As they worked this out and I pondered what the thing in question might be, I gathered together at least approximations of what I was looking for, and carefully edged toward the counter, trying to avoid setting everything down on the gum displays, the way I usually did. I considered telling these two that it was more properly known as “Martin Luther King Jr. Day,” but opted against it. I left the store a minute later, anxious to get home and find out what I’d just bought.

            The next morning I put my boots back on and headed out to the drug store to pick up my pills. As usual it took me some time to find my way back to the pharmacy, where yet a third pharmacist was working. A severe, intense, fast-talking woman.

            “I’m here to pick up my prescriptions, please,” I said. I gave her my name, and she headed off to the bin where they kept those prescriptions waiting for pick up. Not finding anything there, she headed over to the computer and tapped a few keys. As she did I started getting flashbacks. I had a feeling I knew what was going to happen.

            She made a small noise. “No,” she said. “We have no record of you here. Are you sure you’re at the right pharmacy?”

            “Um . . . yes.”

            She looked again. There was still no record. Then she moved over to the telephone, where she found a small stack of paper slips. A moment later she was standing in front of me again, clutching bits of scrap paper in both hands.

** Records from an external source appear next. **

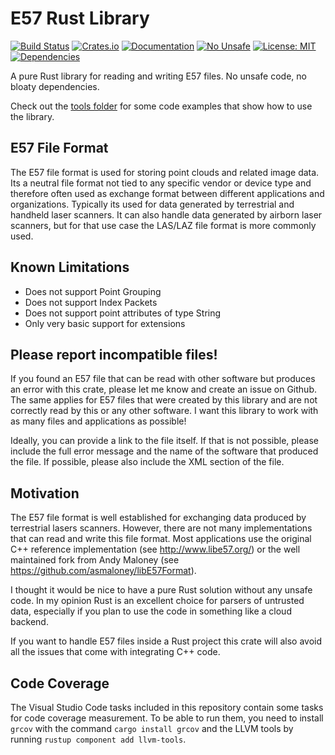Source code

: # E57 Rust Library
[![Build Status](https://github.com/cry-inc/e57/workflows/CI/badge.svg)](https://github.com/cry-inc/e57/actions)
[![Crates.io](https://img.shields.io/crates/v/e57.svg)](https://crates.io/crates/e57)
[![Documentation](https://docs.rs/e57/badge.svg)](https://docs.rs/e57)
[![No Unsafe](https://img.shields.io/badge/unsafe-forbidden-brightgreen.svg)](https://doc.rust-lang.org/nomicon/meet-safe-and-unsafe.html)
[![License: MIT](https://img.shields.io/badge/License-MIT-blue.svg)](https://opensource.org/licenses/MIT)
[![Dependencies](https://deps.rs/repo/github/cry-inc/e57/status.svg)](https://deps.rs/repo/github/cry-inc/e57)

A pure Rust library for reading and writing E57 files. No unsafe code, no bloaty dependencies.

Check out the [tools folder](tools/) for some code examples that show how to use the library.

## E57 File Format
The E57 file format is used for storing point clouds and related image data.
Its a neutral file format not tied to any specific vendor or device type and therefore often used
as exchange format between different applications and organizations.
Typically its used for data generated by terrestrial and handheld laser scanners.
It can also handle data generated by airborn laser scanners,
but for that use case the LAS/LAZ file format is more commonly used.

## Known Limitations
* Does not support Point Grouping
* Does not support Index Packets
* Does not support point attributes of type String
* Only very basic support for extensions

## Please report incompatible files!
If you found an E57 file that can be read with other software but produces an error with this crate,
please let me know and create an issue on Github.
The same applies for E57 files that were created by this library and are not correctly read by this or any other software.
I want this library to work with as many files and applications as possible!

Ideally, you can provide a link to the file itself. If that is not possible,
please include the full error message and the name of the software that produced the file.
If possible, please also include the XML section of the file.

## Motivation
The E57 file format is well established for exchanging data produced by terrestrial lasers scanners.
However, there are not many implementations that can read and write this file format.
Most applications use the original C++ reference implementation (see http://www.libe57.org/)
or the well maintained fork from Andy Maloney (see https://github.com/asmaloney/libE57Format).

I thought it would be nice to have a pure Rust solution without any unsafe code.
In my opinion Rust is an excellent choice for parsers of untrusted data,
especially if you plan to use the code in something like a cloud backend.

If you want to handle E57 files inside a Rust project this crate will also avoid
all the issues that come with integrating C++ code.

## Code Coverage
The Visual Studio Code tasks included in this repository contain some tasks for code coverage measurement.
To be able to run them, you need to install `grcov` with the command `cargo install grcov` and the
LLVM tools by running `rustup component add llvm-tools`.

            “Here are four slips of paper with your name on them,” she said. They were obviously the notes the first pharmacist had jotted down three weeks earlier. “But there's nothing here saying what should be done with them. It’s just your name. So nobody’s done anything yet.”

            “I see,” I said.

            “I don’t know why nobody did anything with them.”

            “That is a pickle, isn’t it?”

            I returned home again, feeling strangely satisfied. That was more like it. Maybe this place was just as incompetent and annoying as every other neighborhood. All right then.

            Later that afternoon as I waited patiently for the seizures to kick in and my heart to explode, the telephone rang. It was the fast-talking pharmacist.

            “I’ve taken care of everything,” she said. “Called all the doctors and put everything together. You can pick it up whenever you like.”

            A quiet voice deep in my head shouted Dammit!